Author: Christopher Steeves

About Christopher Steeves

Christopher Steeves is the Leader of Fasken Martineau's Tax practice group and is based in Toronto.

Stock Option Taxation Update

The newly elected federal Liberal government ran on the promise of several personal income tax reforms. The majority of the personal income tax reforms promised by the Liberals focus on addressing income inequality between high-income earners and the middle class – as evidenced by the proposed high-income tax bracket, the reduction in the Tax Free Savings Account contribution limit, the removal of family income splitting, and an over-haul of the current tax treatment of stock-options.
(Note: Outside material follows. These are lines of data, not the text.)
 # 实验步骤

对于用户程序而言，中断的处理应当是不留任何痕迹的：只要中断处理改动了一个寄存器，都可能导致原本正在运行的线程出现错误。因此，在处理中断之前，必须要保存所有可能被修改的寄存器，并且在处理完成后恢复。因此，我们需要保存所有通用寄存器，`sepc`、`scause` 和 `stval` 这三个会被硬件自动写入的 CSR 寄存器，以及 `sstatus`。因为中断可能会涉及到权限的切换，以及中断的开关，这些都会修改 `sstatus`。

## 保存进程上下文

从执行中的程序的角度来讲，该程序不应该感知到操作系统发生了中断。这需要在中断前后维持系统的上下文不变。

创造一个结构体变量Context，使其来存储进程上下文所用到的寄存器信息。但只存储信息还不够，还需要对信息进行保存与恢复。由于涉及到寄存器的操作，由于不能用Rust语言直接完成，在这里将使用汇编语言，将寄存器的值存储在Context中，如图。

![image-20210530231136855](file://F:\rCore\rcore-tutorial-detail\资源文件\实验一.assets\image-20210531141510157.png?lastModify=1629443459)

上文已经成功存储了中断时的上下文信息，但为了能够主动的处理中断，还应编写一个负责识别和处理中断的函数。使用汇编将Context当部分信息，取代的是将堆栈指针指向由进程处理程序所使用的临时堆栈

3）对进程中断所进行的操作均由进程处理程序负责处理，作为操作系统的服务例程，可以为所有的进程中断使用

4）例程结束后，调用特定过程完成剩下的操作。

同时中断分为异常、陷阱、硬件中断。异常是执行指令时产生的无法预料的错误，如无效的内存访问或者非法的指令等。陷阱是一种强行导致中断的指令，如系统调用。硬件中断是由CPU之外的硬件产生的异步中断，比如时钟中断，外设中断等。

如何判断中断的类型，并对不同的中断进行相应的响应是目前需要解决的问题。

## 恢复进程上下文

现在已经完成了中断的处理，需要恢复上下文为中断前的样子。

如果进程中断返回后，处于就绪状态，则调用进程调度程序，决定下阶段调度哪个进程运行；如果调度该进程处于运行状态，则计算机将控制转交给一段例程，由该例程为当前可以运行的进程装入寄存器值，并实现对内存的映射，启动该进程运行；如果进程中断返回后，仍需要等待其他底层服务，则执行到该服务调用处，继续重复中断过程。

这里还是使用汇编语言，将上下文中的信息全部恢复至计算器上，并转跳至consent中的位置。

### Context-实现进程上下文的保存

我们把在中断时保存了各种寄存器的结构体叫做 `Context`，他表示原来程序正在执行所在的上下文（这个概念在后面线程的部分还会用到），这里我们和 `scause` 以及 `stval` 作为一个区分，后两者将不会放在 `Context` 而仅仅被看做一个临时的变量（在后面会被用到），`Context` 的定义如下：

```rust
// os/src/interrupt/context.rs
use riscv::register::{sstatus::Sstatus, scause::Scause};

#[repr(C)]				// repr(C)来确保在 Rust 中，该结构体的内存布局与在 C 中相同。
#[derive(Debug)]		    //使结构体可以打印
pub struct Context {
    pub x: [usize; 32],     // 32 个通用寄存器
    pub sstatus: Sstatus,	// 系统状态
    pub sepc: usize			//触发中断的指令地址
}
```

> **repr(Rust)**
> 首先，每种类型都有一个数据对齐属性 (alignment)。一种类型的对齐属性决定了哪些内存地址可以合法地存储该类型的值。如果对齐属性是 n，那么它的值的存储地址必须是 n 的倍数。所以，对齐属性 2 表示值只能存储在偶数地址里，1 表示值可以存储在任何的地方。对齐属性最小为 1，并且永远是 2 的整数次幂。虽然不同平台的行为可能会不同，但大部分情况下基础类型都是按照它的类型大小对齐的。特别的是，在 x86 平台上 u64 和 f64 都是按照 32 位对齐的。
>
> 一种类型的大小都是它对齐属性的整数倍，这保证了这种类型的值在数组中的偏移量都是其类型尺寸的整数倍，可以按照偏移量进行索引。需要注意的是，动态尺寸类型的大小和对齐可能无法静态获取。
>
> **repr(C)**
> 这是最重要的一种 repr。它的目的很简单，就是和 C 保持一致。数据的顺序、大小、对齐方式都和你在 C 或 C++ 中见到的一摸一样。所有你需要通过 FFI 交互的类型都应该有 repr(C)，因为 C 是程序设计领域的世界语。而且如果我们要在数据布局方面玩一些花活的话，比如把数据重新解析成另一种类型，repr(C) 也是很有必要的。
Currently, the rules relating to employee stock option taxation in Canada, generally provide for no tax payable at the time that options are granted and only result in the employee recognizing 50% of the benefit or gain arising from the exercise of the qualifying stock options issued by public companies. This amount is taxed in the year of such exercise. Stock options issued by a Canadian-controlled private company (CCPC), provided certain conditions are met, are eligible for a further benefit in that the tax payable by the employee is deferred until the employee disposes of the shares acquired through the stock option. The result is a “capital-gains” like tax treatment of the increase in the value of the shares. This treatment is implemented by way of a deduction from employment income rather than taxing the stock options as a capital gain.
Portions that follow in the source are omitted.